I walked further and eyed thick thorn vines of surely cruel intent—



seriously, nature, is this necessary? these thorned hellish products are all over.



BRACKET OF NO RETURN.



I couldn't go very far in one direction because thorn vines were tying saplings together as to make my adventuring business particularly hard without a machete or five, so I turned left.

at this point I may or may not have contracted five kinds of poison sumac and other itching-inducing plants yet unknown to mankind. also, sweat. nature was possibly trying to tell me that I should give up and go to mcdonald's, where everyone else in mississippi hangs out, but I persevered and refused (the complete nontemptation of a big mac) to stop discovering new horizons.

at least I changed out of my skirt.



look, a sprained ankle if I didn't watch my every step. :D

I stalked the woods further and worked off 1/4th of the little debbie cake I ate yesterday.
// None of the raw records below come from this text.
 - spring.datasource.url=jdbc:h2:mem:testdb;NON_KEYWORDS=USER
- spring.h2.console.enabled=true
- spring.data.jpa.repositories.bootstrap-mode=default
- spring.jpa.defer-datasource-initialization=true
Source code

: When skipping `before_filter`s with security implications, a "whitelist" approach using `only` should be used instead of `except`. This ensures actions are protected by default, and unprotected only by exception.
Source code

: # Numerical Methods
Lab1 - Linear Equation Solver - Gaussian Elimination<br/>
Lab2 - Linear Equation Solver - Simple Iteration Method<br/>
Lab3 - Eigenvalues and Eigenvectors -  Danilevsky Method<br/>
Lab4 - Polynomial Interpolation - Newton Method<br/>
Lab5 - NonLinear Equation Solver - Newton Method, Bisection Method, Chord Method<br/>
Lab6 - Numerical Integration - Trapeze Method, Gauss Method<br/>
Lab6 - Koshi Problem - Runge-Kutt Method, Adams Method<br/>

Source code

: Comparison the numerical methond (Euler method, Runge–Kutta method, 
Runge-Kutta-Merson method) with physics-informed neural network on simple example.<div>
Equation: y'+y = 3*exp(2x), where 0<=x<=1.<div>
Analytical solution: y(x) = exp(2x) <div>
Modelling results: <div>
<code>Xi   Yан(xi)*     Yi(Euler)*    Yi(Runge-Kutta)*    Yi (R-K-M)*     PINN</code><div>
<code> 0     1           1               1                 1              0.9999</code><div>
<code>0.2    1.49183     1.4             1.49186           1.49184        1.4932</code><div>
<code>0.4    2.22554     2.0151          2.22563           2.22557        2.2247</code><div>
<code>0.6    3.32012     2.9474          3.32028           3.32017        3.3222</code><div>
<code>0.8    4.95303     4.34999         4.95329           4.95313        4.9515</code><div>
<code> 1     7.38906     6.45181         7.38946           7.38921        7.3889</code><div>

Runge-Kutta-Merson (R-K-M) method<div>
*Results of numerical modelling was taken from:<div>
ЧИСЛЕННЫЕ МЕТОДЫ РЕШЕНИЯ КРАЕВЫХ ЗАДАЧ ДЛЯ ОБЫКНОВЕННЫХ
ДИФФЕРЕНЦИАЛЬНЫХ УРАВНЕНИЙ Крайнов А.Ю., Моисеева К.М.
I made my return trip to the driveway surrounding my homestead, AND AN ORANGE BEAST APPEARED.



I ran away.

except then I found this, which I believe exists to creep out passerby.





the beast followed me.
but then my camera made a clicking noise and AWAY IT SLUNK.





its comrade was not far behind, appearing behind the outline of a moose, undoubtedly its past prey, but I escaped into the house.
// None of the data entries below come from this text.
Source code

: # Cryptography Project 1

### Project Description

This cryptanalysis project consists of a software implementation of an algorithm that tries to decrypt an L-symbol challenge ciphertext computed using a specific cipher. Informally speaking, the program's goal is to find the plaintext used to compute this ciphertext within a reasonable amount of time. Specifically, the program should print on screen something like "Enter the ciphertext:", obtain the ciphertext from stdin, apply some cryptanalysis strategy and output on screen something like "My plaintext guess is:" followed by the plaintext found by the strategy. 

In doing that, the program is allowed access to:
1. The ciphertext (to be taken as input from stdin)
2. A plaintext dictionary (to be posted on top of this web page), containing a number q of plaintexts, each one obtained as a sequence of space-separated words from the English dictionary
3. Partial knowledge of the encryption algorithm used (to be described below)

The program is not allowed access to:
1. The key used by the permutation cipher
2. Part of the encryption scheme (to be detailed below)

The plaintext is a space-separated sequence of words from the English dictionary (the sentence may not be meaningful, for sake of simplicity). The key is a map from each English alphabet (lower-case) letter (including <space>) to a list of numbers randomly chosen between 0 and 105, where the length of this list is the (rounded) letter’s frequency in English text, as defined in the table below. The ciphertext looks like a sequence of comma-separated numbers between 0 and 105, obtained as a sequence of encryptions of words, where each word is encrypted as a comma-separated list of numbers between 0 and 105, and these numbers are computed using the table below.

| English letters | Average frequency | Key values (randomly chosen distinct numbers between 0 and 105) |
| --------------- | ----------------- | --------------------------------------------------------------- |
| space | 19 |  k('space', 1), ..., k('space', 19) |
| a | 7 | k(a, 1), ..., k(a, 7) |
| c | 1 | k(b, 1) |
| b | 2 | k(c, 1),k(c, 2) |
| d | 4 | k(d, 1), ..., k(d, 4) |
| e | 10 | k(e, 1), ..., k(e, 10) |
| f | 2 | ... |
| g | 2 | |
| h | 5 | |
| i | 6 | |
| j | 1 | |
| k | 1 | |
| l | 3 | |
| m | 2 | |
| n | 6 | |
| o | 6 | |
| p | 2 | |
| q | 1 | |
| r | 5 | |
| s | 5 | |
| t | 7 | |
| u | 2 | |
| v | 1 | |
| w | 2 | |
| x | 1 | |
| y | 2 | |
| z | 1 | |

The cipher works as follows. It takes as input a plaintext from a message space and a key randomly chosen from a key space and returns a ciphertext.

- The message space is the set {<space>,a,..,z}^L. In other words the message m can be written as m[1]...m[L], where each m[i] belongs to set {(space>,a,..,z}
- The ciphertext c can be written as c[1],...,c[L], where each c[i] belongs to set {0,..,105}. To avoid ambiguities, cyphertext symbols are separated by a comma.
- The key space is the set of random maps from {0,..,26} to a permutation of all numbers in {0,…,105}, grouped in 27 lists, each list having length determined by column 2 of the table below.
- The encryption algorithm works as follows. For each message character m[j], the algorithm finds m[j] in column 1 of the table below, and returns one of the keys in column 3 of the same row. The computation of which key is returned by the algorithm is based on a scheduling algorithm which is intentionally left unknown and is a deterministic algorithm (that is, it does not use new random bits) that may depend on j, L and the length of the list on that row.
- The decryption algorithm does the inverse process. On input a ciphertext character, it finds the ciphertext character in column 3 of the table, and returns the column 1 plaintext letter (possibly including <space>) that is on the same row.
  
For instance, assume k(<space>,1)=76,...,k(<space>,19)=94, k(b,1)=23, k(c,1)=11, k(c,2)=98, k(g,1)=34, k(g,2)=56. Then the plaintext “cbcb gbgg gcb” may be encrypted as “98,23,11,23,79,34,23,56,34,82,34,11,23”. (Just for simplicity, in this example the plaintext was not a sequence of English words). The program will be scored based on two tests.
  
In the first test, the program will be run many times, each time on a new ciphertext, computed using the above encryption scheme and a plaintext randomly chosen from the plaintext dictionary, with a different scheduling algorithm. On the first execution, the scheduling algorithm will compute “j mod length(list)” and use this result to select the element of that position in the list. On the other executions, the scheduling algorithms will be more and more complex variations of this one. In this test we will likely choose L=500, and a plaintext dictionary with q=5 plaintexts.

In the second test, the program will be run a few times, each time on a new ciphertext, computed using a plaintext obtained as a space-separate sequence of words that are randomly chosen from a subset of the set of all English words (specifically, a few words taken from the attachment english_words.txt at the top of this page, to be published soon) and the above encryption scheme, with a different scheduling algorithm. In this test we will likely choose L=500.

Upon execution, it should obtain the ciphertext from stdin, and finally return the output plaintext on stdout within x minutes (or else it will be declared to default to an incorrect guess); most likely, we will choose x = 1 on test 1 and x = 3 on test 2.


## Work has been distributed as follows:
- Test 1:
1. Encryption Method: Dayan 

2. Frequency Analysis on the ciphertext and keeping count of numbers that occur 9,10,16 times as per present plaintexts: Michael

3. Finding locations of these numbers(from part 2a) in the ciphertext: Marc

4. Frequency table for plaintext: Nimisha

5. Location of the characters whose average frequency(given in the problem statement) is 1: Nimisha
so concludes my early morning exploits today.

4 comments:

  1. You blogged this entry like a badass, too.

    In fact--

    YOU HAVE INSPIRED ME TO PHOTO-CAPTURE MY NEXT ADVENTURE.

    ReplyDelete
  2. ACE.

    I remember ages ago you and the lieutenant posted your epicaltastical adventure video. :B

    ReplyDelete
  3. This is the best thing I have read today. And maybe even this week. I love you so hard. Exist more.

    ReplyDelete
  4. thank you.
    I will likely be existing at an accelerated rate this year due to being able to legally practice magic soon.